EXERCISE OBJECTIVE | Using the entries that follow, establish how many lines contain the word "adjacency" and give only that figure.
Start of Block
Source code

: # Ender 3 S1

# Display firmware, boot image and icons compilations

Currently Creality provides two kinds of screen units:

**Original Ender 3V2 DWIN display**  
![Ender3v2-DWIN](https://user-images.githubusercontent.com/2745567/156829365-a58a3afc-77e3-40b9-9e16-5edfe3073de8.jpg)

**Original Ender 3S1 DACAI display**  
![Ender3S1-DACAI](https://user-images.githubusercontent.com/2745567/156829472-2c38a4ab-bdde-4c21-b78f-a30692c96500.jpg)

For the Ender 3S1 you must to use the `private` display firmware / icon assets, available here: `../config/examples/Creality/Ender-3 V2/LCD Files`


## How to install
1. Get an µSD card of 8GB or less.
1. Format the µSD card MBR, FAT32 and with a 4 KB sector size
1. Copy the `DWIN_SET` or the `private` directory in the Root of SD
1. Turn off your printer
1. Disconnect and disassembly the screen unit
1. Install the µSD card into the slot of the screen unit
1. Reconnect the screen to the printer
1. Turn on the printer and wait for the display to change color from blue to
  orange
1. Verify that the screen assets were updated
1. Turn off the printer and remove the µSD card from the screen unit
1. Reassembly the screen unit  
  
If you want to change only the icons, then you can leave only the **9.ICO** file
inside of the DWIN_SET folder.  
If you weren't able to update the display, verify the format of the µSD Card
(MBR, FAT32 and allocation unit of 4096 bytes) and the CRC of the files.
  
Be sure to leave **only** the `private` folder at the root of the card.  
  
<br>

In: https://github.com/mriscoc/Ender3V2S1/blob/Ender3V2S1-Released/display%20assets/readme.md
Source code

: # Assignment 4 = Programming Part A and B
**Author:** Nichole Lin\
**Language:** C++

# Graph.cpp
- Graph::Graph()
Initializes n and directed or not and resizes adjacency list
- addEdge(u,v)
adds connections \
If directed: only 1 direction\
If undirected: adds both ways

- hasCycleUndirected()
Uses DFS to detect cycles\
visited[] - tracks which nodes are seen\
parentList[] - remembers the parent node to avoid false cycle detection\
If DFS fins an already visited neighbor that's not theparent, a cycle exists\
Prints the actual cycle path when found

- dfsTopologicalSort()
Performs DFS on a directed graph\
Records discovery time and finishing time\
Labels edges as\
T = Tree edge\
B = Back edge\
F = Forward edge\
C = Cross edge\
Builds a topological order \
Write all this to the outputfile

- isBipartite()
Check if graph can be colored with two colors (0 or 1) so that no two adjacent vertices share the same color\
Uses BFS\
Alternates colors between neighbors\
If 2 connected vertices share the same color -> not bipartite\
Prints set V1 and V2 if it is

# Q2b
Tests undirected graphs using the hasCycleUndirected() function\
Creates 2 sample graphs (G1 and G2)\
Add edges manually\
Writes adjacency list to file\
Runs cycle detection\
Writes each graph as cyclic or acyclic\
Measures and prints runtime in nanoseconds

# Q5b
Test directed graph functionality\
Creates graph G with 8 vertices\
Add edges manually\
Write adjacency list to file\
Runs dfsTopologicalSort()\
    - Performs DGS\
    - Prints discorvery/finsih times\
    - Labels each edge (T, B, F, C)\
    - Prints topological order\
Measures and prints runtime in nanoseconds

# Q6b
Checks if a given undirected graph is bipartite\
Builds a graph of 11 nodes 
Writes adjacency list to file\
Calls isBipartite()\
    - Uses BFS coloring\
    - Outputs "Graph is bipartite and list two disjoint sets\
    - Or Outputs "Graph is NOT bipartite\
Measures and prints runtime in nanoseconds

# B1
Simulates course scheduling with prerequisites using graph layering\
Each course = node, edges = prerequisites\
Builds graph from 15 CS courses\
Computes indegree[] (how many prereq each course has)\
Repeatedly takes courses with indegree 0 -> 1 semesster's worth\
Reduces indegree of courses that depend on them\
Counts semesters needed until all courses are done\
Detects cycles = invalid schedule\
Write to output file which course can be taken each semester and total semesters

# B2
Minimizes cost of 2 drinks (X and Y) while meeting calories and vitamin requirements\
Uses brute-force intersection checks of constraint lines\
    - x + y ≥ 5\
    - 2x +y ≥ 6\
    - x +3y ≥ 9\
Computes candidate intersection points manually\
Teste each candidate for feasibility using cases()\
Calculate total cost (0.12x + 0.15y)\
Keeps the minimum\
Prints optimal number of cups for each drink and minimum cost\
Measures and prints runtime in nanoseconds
End of Block
SOLUTION | 4